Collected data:
++++++++++

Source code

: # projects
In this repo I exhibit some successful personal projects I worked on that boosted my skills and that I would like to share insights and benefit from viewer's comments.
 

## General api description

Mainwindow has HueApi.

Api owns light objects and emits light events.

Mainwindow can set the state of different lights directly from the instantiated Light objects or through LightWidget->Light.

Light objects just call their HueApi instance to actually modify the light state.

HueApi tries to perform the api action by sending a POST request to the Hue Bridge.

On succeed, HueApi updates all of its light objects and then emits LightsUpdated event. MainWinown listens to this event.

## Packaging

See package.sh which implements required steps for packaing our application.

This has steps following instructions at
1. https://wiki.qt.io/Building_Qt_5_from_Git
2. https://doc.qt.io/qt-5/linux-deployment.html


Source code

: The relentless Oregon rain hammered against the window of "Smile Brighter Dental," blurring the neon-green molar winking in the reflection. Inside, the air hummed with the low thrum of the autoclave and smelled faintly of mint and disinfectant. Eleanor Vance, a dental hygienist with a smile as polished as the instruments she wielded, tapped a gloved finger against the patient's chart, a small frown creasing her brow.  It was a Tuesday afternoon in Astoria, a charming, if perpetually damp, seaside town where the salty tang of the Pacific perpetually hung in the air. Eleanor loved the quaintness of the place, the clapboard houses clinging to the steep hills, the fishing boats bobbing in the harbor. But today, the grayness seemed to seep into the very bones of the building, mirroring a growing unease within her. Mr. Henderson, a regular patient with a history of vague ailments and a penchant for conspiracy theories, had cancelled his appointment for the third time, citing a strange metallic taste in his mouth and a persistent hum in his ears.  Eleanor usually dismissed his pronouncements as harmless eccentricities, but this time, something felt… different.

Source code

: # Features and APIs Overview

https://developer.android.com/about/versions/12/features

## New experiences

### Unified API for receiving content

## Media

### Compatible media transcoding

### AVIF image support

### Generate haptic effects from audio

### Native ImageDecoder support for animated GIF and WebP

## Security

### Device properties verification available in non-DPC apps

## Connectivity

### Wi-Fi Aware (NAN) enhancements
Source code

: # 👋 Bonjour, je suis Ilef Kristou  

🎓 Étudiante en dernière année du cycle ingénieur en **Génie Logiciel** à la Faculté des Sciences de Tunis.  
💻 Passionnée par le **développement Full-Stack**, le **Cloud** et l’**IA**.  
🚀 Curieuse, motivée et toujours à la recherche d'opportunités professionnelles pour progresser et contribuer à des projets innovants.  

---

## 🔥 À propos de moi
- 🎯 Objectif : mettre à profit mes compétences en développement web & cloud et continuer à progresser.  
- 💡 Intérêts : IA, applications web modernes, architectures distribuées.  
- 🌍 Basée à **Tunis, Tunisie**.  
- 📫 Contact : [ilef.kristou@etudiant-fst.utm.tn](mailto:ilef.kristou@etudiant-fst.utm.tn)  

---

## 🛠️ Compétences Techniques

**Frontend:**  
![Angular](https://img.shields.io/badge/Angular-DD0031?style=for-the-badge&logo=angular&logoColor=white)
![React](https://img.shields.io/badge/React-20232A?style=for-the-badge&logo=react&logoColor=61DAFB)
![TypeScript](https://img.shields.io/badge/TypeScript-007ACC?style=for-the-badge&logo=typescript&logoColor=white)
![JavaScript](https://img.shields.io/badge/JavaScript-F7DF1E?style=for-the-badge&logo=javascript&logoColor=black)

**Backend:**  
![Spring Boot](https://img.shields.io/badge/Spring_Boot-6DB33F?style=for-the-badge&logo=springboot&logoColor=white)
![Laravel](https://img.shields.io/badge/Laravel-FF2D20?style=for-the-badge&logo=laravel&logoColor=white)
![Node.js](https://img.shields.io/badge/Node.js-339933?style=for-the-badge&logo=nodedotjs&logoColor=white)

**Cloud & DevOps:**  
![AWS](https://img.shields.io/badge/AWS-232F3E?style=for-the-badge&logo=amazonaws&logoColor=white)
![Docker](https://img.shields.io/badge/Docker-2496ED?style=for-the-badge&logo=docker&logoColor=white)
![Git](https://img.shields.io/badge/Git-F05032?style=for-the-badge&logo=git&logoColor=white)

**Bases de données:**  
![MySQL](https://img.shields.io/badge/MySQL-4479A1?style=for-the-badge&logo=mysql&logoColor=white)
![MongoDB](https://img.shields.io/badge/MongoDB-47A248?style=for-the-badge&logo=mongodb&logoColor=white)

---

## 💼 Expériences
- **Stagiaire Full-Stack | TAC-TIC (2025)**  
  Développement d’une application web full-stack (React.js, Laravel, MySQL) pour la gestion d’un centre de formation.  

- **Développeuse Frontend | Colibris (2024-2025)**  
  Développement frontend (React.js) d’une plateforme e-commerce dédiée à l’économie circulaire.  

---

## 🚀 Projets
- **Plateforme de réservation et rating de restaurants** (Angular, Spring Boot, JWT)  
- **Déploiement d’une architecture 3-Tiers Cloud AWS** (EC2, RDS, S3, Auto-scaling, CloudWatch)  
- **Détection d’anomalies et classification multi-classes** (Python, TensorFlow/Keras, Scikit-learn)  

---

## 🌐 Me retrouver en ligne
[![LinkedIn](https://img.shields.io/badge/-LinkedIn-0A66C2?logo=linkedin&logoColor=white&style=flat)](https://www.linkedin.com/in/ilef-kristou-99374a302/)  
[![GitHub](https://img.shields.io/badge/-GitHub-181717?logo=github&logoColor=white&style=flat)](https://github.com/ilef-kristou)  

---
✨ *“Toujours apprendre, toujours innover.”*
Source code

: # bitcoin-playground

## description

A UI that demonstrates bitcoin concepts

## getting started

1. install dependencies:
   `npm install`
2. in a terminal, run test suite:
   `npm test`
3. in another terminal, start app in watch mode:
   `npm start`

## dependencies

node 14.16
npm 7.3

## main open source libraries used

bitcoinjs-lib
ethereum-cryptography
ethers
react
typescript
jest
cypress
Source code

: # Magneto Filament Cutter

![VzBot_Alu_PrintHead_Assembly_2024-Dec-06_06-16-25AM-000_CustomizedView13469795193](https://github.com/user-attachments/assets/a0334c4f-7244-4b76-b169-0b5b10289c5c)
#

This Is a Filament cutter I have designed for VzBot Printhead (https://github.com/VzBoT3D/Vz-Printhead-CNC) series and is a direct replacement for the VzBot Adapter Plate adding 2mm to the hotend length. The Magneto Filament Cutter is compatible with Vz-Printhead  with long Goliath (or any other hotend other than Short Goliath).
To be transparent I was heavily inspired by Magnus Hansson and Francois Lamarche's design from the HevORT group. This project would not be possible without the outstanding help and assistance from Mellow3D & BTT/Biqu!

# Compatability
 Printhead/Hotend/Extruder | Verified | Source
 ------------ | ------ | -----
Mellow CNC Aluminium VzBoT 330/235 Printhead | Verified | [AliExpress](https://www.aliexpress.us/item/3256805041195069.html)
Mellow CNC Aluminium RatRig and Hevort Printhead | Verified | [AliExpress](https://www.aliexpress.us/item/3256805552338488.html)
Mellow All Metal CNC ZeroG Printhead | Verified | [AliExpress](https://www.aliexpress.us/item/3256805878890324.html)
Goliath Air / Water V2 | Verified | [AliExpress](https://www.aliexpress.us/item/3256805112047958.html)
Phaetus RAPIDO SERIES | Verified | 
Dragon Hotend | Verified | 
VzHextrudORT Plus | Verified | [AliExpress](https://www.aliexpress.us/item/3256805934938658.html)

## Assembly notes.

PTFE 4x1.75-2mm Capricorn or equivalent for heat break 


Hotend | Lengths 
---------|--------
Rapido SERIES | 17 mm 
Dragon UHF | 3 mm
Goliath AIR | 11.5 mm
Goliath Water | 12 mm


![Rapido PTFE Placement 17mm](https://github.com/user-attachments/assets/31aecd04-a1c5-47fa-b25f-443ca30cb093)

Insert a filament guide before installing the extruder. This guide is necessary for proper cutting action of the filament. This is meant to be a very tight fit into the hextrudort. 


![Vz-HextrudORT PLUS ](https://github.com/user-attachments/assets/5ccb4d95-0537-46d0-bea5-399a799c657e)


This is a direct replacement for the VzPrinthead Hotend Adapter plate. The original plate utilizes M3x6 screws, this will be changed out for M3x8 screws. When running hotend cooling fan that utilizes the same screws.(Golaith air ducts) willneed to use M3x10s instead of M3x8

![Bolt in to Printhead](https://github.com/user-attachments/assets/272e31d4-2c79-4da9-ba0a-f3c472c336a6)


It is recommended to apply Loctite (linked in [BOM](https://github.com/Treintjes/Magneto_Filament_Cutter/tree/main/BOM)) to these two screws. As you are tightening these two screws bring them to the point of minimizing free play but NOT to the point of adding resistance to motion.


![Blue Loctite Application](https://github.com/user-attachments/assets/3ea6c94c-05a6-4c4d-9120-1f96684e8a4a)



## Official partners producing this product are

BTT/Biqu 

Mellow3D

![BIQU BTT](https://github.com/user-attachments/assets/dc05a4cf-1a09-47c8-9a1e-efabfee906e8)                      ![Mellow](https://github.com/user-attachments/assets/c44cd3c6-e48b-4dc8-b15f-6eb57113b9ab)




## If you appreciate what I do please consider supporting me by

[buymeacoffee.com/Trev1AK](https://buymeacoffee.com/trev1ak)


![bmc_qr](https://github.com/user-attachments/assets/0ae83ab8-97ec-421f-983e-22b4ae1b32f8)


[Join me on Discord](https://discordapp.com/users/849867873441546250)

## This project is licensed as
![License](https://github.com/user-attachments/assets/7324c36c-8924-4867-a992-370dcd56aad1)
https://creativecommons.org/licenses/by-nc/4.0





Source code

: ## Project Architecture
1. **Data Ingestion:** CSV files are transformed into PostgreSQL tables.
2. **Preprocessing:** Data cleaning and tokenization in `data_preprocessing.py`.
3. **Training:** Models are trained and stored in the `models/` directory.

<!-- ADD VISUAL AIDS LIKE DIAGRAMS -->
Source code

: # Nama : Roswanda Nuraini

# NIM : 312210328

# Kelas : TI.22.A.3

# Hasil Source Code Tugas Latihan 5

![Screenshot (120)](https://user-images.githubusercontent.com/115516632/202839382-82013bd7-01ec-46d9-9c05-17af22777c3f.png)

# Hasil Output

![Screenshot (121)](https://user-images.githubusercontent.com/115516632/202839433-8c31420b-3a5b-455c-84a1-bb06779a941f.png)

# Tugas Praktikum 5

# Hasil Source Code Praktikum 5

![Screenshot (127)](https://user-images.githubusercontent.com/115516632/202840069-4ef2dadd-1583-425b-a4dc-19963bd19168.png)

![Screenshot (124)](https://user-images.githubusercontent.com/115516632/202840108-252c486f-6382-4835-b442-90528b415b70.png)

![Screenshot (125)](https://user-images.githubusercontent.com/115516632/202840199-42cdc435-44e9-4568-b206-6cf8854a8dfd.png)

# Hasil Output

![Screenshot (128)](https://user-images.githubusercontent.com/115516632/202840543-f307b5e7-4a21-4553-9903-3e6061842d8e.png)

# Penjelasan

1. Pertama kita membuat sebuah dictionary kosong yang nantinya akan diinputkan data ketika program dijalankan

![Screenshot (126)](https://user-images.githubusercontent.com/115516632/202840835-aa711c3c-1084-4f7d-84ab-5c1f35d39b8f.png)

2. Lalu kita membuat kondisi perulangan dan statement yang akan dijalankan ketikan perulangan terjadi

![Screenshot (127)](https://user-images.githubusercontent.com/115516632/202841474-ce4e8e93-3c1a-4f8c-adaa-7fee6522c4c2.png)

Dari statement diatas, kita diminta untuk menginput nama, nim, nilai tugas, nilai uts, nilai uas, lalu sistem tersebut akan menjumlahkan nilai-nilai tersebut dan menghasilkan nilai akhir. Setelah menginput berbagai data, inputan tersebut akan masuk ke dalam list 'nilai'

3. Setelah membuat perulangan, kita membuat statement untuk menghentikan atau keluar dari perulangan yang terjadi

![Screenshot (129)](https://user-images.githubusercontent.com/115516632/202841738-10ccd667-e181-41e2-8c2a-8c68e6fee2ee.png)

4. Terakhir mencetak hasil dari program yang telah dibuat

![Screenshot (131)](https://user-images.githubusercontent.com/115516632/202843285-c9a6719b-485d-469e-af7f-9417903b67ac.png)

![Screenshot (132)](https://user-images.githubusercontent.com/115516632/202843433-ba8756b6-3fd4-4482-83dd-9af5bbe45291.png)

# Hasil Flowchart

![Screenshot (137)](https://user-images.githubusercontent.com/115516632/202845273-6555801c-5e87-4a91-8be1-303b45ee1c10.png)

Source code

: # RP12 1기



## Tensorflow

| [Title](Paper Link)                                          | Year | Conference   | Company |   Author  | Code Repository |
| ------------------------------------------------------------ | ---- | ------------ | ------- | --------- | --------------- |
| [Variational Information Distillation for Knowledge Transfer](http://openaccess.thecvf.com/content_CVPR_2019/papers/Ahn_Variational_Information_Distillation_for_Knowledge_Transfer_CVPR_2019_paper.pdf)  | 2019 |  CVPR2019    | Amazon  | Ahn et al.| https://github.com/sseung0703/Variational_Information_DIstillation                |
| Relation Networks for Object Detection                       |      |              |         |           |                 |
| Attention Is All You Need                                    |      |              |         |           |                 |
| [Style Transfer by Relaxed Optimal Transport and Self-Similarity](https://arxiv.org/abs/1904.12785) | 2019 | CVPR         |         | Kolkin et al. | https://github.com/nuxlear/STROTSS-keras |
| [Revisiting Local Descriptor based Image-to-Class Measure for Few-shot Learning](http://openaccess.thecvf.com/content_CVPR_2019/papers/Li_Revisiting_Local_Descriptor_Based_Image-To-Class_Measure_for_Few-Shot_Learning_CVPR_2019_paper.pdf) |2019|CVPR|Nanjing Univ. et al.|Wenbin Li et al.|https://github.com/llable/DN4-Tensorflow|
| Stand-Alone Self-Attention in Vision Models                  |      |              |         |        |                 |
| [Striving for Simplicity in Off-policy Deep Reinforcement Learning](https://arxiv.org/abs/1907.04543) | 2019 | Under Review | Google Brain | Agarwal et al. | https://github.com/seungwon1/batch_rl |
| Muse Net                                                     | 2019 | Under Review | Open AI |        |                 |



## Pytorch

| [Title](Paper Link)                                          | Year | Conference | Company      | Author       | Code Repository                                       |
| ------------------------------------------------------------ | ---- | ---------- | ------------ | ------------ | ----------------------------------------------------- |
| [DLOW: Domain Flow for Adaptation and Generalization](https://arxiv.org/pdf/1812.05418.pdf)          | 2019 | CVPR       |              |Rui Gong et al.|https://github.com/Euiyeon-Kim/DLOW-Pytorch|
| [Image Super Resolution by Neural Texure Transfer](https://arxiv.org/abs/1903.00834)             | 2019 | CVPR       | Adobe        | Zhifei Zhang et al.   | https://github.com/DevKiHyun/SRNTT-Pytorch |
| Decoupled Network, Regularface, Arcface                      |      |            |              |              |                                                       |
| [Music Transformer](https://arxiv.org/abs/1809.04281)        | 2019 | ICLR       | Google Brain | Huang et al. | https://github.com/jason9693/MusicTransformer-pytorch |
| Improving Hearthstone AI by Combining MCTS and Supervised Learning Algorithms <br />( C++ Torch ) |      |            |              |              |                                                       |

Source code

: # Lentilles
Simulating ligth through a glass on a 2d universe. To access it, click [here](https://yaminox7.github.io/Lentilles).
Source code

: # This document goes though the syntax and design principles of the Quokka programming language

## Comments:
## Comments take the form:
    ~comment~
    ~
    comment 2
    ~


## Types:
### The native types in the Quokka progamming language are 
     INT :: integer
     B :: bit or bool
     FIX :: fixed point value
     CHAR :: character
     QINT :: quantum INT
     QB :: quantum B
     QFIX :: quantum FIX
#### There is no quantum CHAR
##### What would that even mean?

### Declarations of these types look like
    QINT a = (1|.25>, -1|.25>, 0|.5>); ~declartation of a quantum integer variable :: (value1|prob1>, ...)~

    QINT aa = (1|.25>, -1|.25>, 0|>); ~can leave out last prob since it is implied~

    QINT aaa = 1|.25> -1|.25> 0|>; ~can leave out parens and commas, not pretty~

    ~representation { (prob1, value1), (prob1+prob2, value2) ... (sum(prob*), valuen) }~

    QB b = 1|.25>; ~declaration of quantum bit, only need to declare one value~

++++++++++

WORK TO COMPLETE:
With the line that has "It is recommended" as the first and the line that has "## If you appreciate" as the last, repeat exactly that run of lines above and no more.

WRITTEN ANSWER:
It is recommended to apply Loctite (linked in [BOM](https://github.com/Treintjes/Magneto_Filament_Cutter/tree/main/BOM)) to these two screws. As you are tightening these two screws bring them to the point of minimizing free play but NOT to the point of adding resistance to motion.


![Blue Loctite Application](https://github.com/user-attachments/assets/3ea6c94c-05a6-4c4d-9120-1f96684e8a4a)



## Official partners producing this product are

BTT/Biqu 

Mellow3D

![BIQU BTT](https://github.com/user-attachments/assets/dc05a4cf-1a09-47c8-9a1e-efabfee906e8)                      ![Mellow](https://github.com/user-attachments/assets/c44cd3c6-e48b-4dc8-b15f-6eb57113b9ab)




## If you appreciate what I do please consider supporting me by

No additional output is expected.